The second category, the “investment properties”, are always slightly uncanny – they appear as if a nervous and alienated individual has transposed a Starbucks lounge setting into a stage-set apartment. Furniture, where it is not Ikea, is overblown. The out-of-scale blue velvet winged armchairs overcompensate for the lack of kipple, but only highlight further the absence of life. These interiors are often “quirky,” employing decorative and architectural one-liners peddled by home-renovation television programmes: sober Louis XV chairs with an ironic twist of pink faux Leopard; flaking gilded picture frames hung unfilled on the wall and packed with motivational (almost mimetic) messages clipped from magazines; the functionless chalkboard paint feature wall, at its edge a few love hearts, a non-specific but friendly message of welcome (“hi! xoxo”) and the wifi password. Inasmuch as they strive to appear casual and homely, yet professional and modern, these are already-always finished interiors. No new objects can be added to them, nor taken away.

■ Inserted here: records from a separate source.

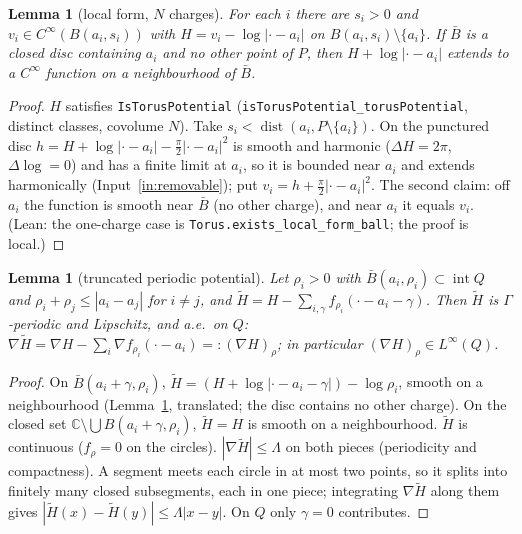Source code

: \documentclass[11pt]{article}
\newtheorem{lemma}[theorem]{Lemma}
\theoremstyle{definition}
\theoremstyle{remark}
\newcommand{\C}{\mathbb C}
\DeclareMathOperator{\dist}{dist}
\begin{document}
\begin{lemma}[local form, $N$ charges]\label{lem:localform}
For each $i$ there are $s_i>0$ and $v_i\in C^\infty(B(a_i,s_i))$ with $H=v_i-\log|\cdot-a_i|$ on $B(a_i,s_i)\setminus\{a_i\}$. If $\bar B$ is a closed disc containing $a_i$ and
no other point of $P$, then $H+\log|\cdot-a_i|$ extends to a $C^\infty$ function on a neighbourhood of $\bar B$.
\end{lemma}
\begin{proof}
$H$ satisfies \texttt{IsTorusPotential} (\texttt{isTorusPotential\_torusPotential}, distinct classes, covolume $N$). Take $s_i<\dist(a_i,P\setminus\{a_i\})$. On the punctured disc
$h=H+\log|\cdot-a_i|-\frac\pi2|\cdot-a_i|^2$ is smooth and harmonic ($\Delta H=2\pi$, $\Delta\log=0$) and has a finite limit at $a_i$, so it is bounded near $a_i$ and
extends harmonically (Input~\ref{in:removable}); put $v_i=h+\frac\pi2|\cdot-a_i|^2$. The second claim: off $a_i$ the function is smooth near $\bar B$ (no other charge), and
near $a_i$ it equals $v_i$. (Lean: the one-charge case is \texttt{Torus.exists\_local\_form\_ball}; the proof is local.)
\end{proof}

\begin{lemma}[truncated periodic potential]\label{lem:Htilde}
Let $\rho_i>0$ with $\bar B(a_i,\rho_i)\subset\operatorname{int}Q$ and $\rho_i+\rho_j\le|a_i-a_j|$ for $i\ne j$, and $\tilde H=H-\sum_{i,\gamma}f_{\rho_i}(\cdot-a_i-\gamma)$. Then $\tilde H$ is $\Gamma$-periodic and
Lipschitz, and a.e.\ on $Q$: $\nabla\tilde H=\nabla H-\sum_i\nabla f_{\rho_i}(\cdot-a_i)=:(\nabla H)_\rho$; in particular $(\nabla H)_\rho\in L^\infty(Q)$.
\end{lemma}
\begin{proof}
On $\bar B(a_i+\gamma,\rho_i)$, $\tilde H=(H+\log|\cdot-a_i-\gamma|)-\log\rho_i$, smooth on a neighbourhood (Lemma~\ref{lem:localform}, translated; the disc contains no other
charge). On the closed set $\C\setminus\bigcup B(a_i+\gamma,\rho_i)$, $\tilde H=H$ is smooth on a neighbourhood. $\tilde H$ is continuous ($f_\rho=0$ on the circles).
$|\nabla\tilde H|\le\Lambda$ on both pieces (periodicity and compactness). A segment meets each circle in at most two points, so it splits into finitely many closed
subsegments, each in one piece; integrating $\nabla\tilde H$ along them gives $|\tilde H(x)-\tilde H(y)|\le\Lambda|x-y|$. On $Q$ only $\gamma=0$ contributes.
\end{proof}
\end{document}
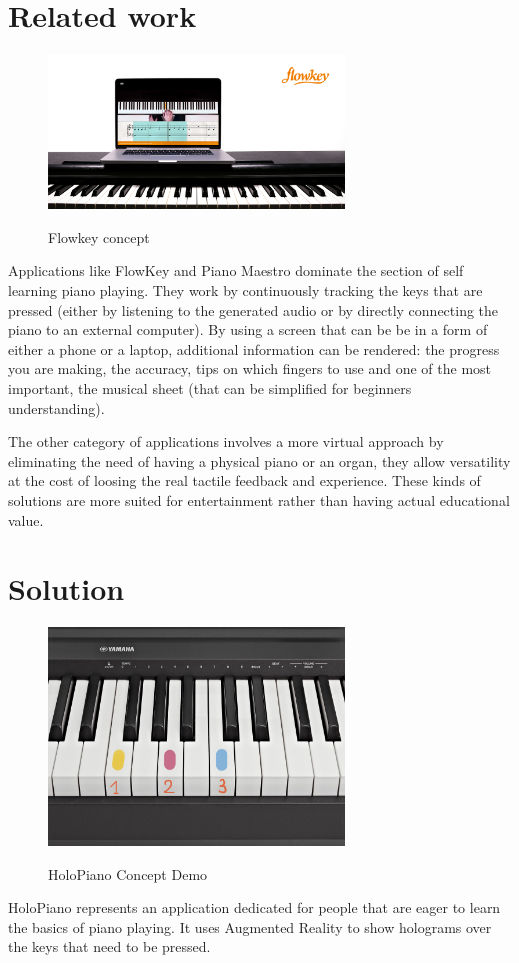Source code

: \documentclass[12 pct]{report}
\begin{document}
\section{Related work}
\begin{figure}[H]
\includegraphics[width=0.7\textwidth]{flowkey}
\centering
\label{fig:hololens}
\caption{Flowkey concept}
\end{figure}

Applications like FlowKey and Piano Maestro dominate the section of self learning piano playing. They work by continuously tracking the keys that are pressed (either by listening to the generated audio or by directly connecting the piano to an external computer). By using a screen that can be be in a form of either a phone or a laptop, additional information can be rendered: the progress you are making, the accuracy, tips on which fingers to use and one of the most important, the musical sheet (that can be simplified for beginners understanding).


The other category of applications involves a more virtual approach by eliminating the need of having a physical piano or an organ, they allow versatility at the cost of loosing the real tactile feedback and experience. These kinds of solutions are more suited for entertainment rather than having actual educational value.

\section{Solution}
\begin{figure}[H]
\includegraphics[width=0.7\textwidth]{piano}
\centering
\label{fig:feature-points}
\caption{HoloPiano Concept Demo}
\end{figure}
HoloPiano represents an application dedicated for people that are eager to learn the basics of piano playing. It uses Augmented Reality to show holograms over the keys that need to be pressed.
\end{document}
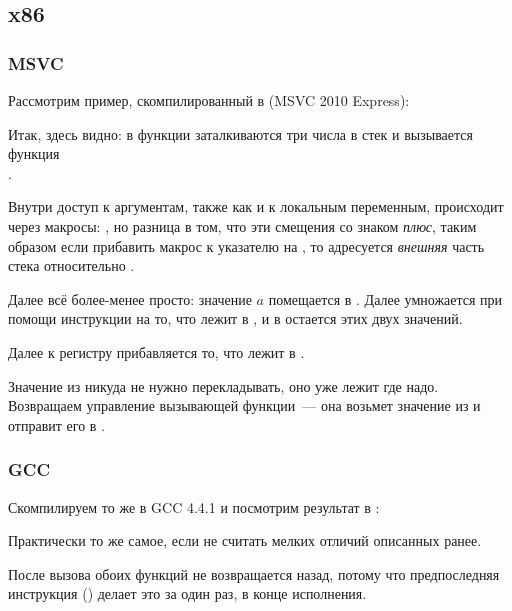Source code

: \subsection{x86}

\subsubsection{MSVC}

Рассмотрим пример, скомпилированный в (MSVC 2010 Express):



Итак, здесь видно: в функции \main заталкиваются три числа в стек и вызывается функция \\
.
 
Внутри \ttf доступ к аргументам, также как и к локальным переменным, происходит через макросы: 
, но разница в том, что эти смещения со знаком \emph{плюс}, 
таким образом если прибавить макрос  к указателю на \EBP, то адресуется \emph{внешняя} 
часть  стека относительно \EBP.

Далее всё более-менее просто: значение $a$ помещается в \EAX. 
Далее \EAX умножается при помощи инструкции \IMUL на то, что лежит в , 
и в \EAX остается  этих двух значений.

Далее к регистру \EAX прибавляется то, что лежит в .

Значение из \EAX никуда не нужно перекладывать, оно уже лежит где надо. 
Возвращаем управление вызывающей функции~--- она возьмет значение из \EAX и отправит его в \printf.



\subsubsection{GCC}

Скомпилируем то же в GCC 4.4.1 и посмотрим результат в \IDA:



Практически то же самое, если не считать мелких отличий описанных ранее.

После вызова обоих функций  не возвращается назад, 
потому что предпоследняя инструкция  () делает это за один раз, в конце исполнения.

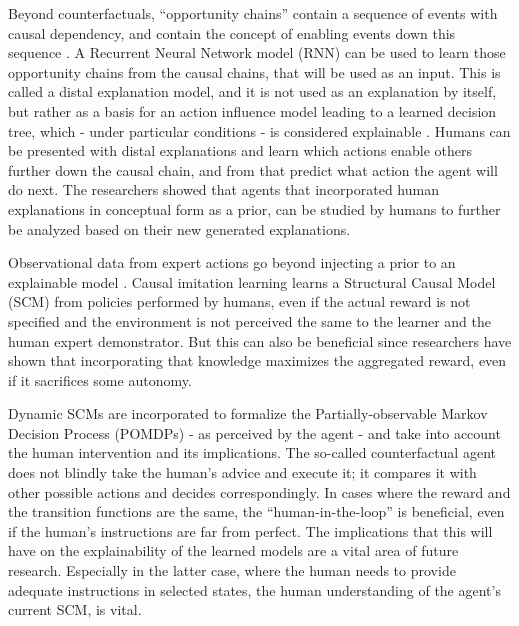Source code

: \documentclass[twoside,11pt]{article}
\begin{document}
Beyond counterfactuals, ``opportunity chains'' contain a sequence of events with causal dependency, and contain the concept of enabling events down this sequence \cite{Madumal:2020:DistalEF}. A Recurrent Neural Network model (RNN) \cite{Hochreiter:1997:Lstm} can be used to learn those opportunity chains from the causal chains, that will be used as an input. This is called a distal explanation model, and it is not used as an explanation by itself, but rather as a basis for an action influence model leading to a learned decision tree, which - under particular conditions - is considered explainable \cite{Jung:2020:ExplainableEmpiricalRiskMinimization}. Humans can be presented with distal explanations and learn which actions enable others further down the causal chain, and from that predict what action the agent will do next. The researchers showed that agents that incorporated human explanations in conceptual form as a prior, can be studied by humans to further be analyzed based on their new generated explanations.

Observational data from expert actions go beyond injecting a prior to an explainable model \cite{Zhang:2020:CausalImitationLearning}. Causal imitation learning learns a Structural Causal Model (SCM) \cite{Pearl:2000:ModelsReasoningInference} from policies performed by humans, even if the actual reward is not specified and the environment is not perceived the same to the learner and the human expert demonstrator. But this can also be beneficial since researchers have shown that incorporating that knowledge maximizes the aggregated reward, even if it sacrifices some autonomy. 

Dynamic SCMs are incorporated to formalize the Partially-observable Markov Decision Process (POMDPs) \cite{SuttonBarto:2018:RLIntroduction} - as perceived by the agent - and take into account the human intervention and its implications. The so-called counterfactual agent does not blindly take the human's advice and execute it; it compares it with other possible actions and decides correspondingly. In cases where the reward and the transition functions are the same, the ``human-in-the-loop'' is beneficial, even if the human's instructions are far from perfect. The implications that this will have on the explainability of the learned models are a vital area of future research. Especially in the latter case, where the human needs to provide adequate instructions in selected states, the human understanding of the agent's current SCM, is vital.  
\end{document}
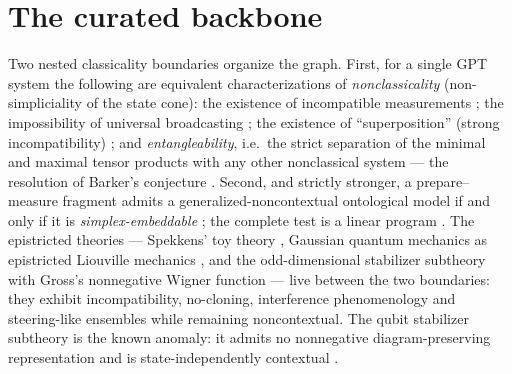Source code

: \documentclass[11pt,a4paper]{article}
\theoremstyle{definition}
\begin{document}
\section{The curated backbone}\label{sec:backbone}

Two nested classicality boundaries organize the graph. First, for a single GPT
system the following are equivalent characterizations of
\emph{nonclassicality} (non-simpliciality of the state cone): the existence of
incompatible measurements \cite{plavala2016}; the impossibility of universal
broadcasting \cite{barnum2007}; the existence of ``superposition'' (strong
incompatibility) \cite{aubrun2022}; and \emph{entangleability}, i.e.\ the
strict separation of the minimal and maximal tensor products with any other
nonclassical system --- the resolution of Barker's conjecture
\cite{aubrun2021,aubrun2022}. Second, and strictly stronger, a prepare--measure
fragment admits a generalized-noncontextual ontological model
\cite{spekkens2005,spekkens2008} if and only if it is
\emph{simplex-embeddable} \cite{schmid2021}; the complete test is a linear
program \cite{selby2022lp}. The epistricted theories --- Spekkens' toy theory
\cite{spekkens2007,spekkens2016}, Gaussian quantum mechanics as epistricted
Liouville mechanics \cite{brs2012}, and the odd-dimensional stabilizer
subtheory with Gross's nonnegative Wigner function
\cite{gross2006,catani2017,schmid2022} --- live between the two boundaries:
they exhibit incompatibility, no-cloning, interference phenomenology and
steering-like ensembles while remaining noncontextual. The qubit stabilizer
subtheory is the known anomaly: it admits no nonnegative diagram-preserving
representation and is state-independently contextual
\cite{schmid2022,mermin1990,peres1991,cabello2008}.
\end{document}
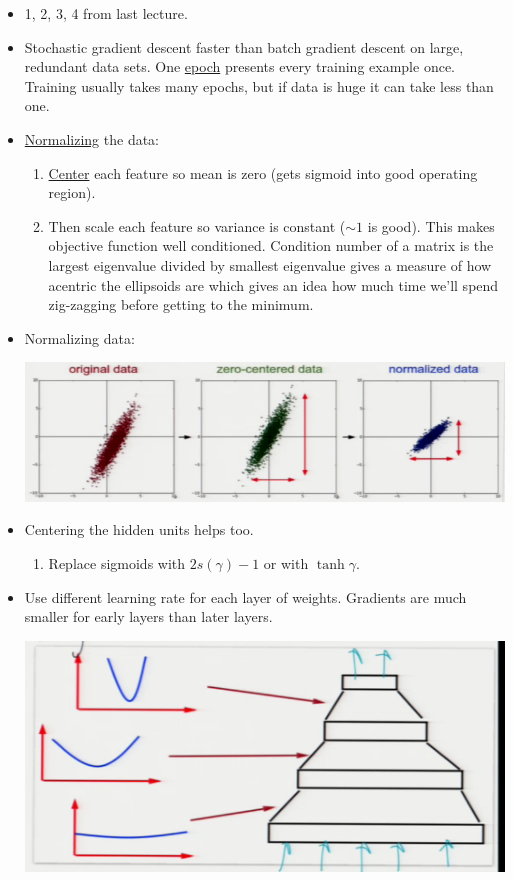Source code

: \documentclass[10pt]{article}
\begin{document}
\begin{itemize}
	\item 1, 2, 3, 4 from last lecture.
	\item Stochastic gradient descent faster than batch gradient descent on large, redundant data sets. One \underline{epoch} presents every training example once. Training usually takes many epochs, but if data is huge it can take less than one.
	\item \underline{Normalizing} the data:
		\begin{enumerate}
			\item \underline{Center} each feature so mean is zero (gets sigmoid into good operating region).
			\item Then scale each feature so variance is constant ($\sim 1$ is good). This makes objective function well conditioned. Condition number of a matrix is the largest eigenvalue divided by smallest eigenvalue gives a measure of how acentric the ellipsoids are which gives an idea how much time we'll spend zig-zagging before getting to the minimum.
		\end{enumerate}
	\item Normalizing data:
		\begin{center}
			\includegraphics[scale=0.7]{../images/centereddata}
		\end{center}
	\item Centering the hidden units helps too.
		\begin{enumerate}
			\item Replace sigmoids with $2s(\gamma) - 1$ or with $\tanh \gamma$.
		\end{enumerate}
	\item Use different learning rate for each layer of weights. Gradients are much smaller for early layers than later layers.
		\begin{center}
			\includegraphics[scale=0.6]{../images/layerdifference}

\end{center}
\end{itemize}
\end{document}
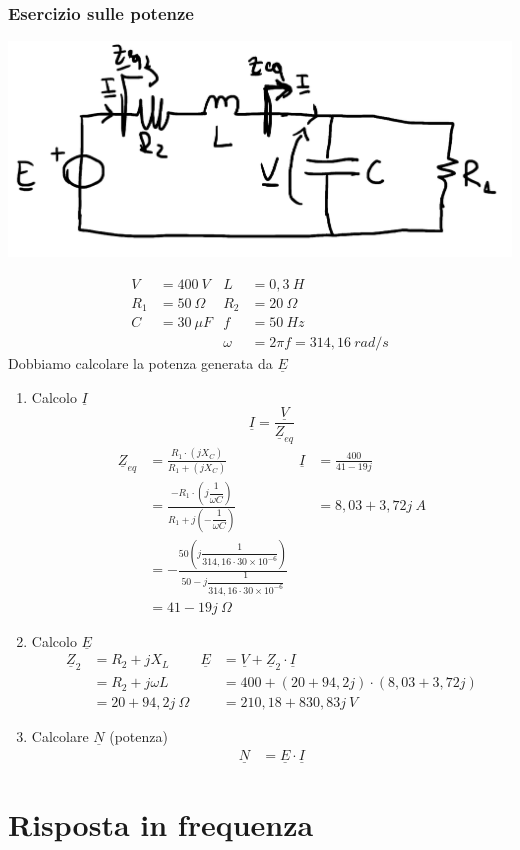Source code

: \documentclass{article}
\begin{document}
\subsubsection{Esercizio sulle potenze}
\begin{center}
    \includegraphics[scale=0.3]{Image/Es_Regime_Sinusoidale_Potenze.png}
\end{center}
\begin{align*}
    V &= 400 \ V & L &= 0,3 \ H
    \\
    R_1 &= 50 \ \Omega & R_2 &= 20 \ \Omega 
    \\
    C &= 30 \ \mu F & f &= 50 \ Hz \\
    & & \omega &= 2 \pi f = 314,16 \ rad/s 
\end{align*}
Dobbiamo calcolare la potenza generata da $\underline{E}$
\begin{enumerate}
    \item Calcolo $\underline{I}$
    \[\underline{I} = \frac{\underline{V}}{\underline{Z}_{eq}}\]
    \begin{align*}
        \underline{Z}_{eq} &= \frac{R_1\cdot (jX_C)}{R_1 + (jX_C)} & 
        \underline{I} &= \frac{400}{41-19j}
        \\
        &= \frac{-R_1\cdot \left(j \dfrac{1}{\omega C}\right)}{R_1+j \left(- \dfrac{1}{\omega C}\right)} &
        &=8,03 + 3,72j \ A
        \\
        &= - \frac{50\left(j\dfrac{1}{314,16 \cdot 30 \times 10^{-6}}\right)}{50 - j\dfrac{1}{314,16 \cdot 30 \times 10^{-6}}}
        \\
        & = 41 - 19j \ \Omega
    \end{align*}
    \item Calcolo $\underline{E}$
    \begin{align*}
        \underline{Z}_2 &= R_2 +jX_L &
        \underline{E} &= \underline{V} + \underline{Z}_2 \cdot \underline{I}
        \\
        &= R_2 +j \omega L &
        &= 400 + (20 + 94,2j)\cdot (8,03+3,72j)
        \\
        &= 20 + 94,2j \ \Omega &
        &=210,18 + 830,83j \ V
    \end{align*}
    \item Calcolare $\underline{N}$ (potenza)
    \begin{align*}
        \underline{N} &= \underline{E} \cdot \underline{I}
    \end{align*}
\end{enumerate}






\section{Risposta in frequenza}
\end{document}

The investment property, with some aloofness, converges on the aesthetics of the ‘real home’. Simultaneously, the real home directly approaches the investment property. The standardisation policies of Airbnb dictate how, and from what angles, rooms can be photographed, and even suggest certain objects or colour schemes that might enhance the “look” of a property. The aim of this is to provide a more legible comparison of images by the website or app user. In other words, the blurring of the lines between the appearance of the home and that of the investment property is designed to render culturally and geographically diverse properties exchangeable – in every way homogenous and homotopic.
The confluence of these two categories might be called the “investment home,” and presents rather novel, and ambiguous, architectural conditions. Foremost amongst these is the parcelisation of personal space. In the investment home it is common to see specific markers outlining the borders of the private: the bedroom wardrobe is empty, like in a hotel, awaiting the clothes we will never arrange in it. But the bottom drawer will be marked by a red sticker, or a note, asking and trusting the temporary occupant not to disturb this last private space. This atomisation of privacy is only the latest reduction in a process of domestic commodification that began with the advent of mass home ownership after the 1970s. Yet it would be wrong to think that it is specifically the technology of Airbnb that is solely responsible for the disappearance of soul in the home. Rather, it is but one easily seized upon model amongst a myriad of image-based informatic exchange technologies – all of which aim to render every detail of our lives and personalities comparable, and therefore fungible.
At least amongst radical liberals, the home has always stood as the pinnacle of personal freedom. On the street, free speech and common courtesy are respected, while lethal force upholds the sanctity of private property. But the Airbnb interior, with its partitioned privacy, is a private home made accessible to the public for a fee. This directly exposes the relationship between personal taste, socioeconomic status and profitability, explaining why the generic home is so ideologically uncomfortable. It is at once both public and private, but neither public nor private. This ambiguous condition produces what I term quantum space.
In fact, the image- or icon-based informatic technologies we increasingly use to mediate our perception of reality extend this condition of indeterminacy far beyond Airbnb. The video call that brings friends in a foreign café directly into the space of the bedroom performs an abstraction of public-privacy. Equally, the predictable frame of reference embedded in the multiplicity of the “selfie” transposes the tourist in a strange land into a familiar space: into a state of private-publicness. The impossibility of being completely alone (there is always the threat of the text alert’s call to arms) is mirrored only by the impossibility of truly being part of the group (we literally cannot hear each other over the sound of our personalised music playlists). At the scale of the city, the progressive privatisation of public space is complemented by the extension of government surveillance (whose totalitarian extents were chillingly revealed by Edward Snowden) into the privacy of our homes, hard drives, histories and heads.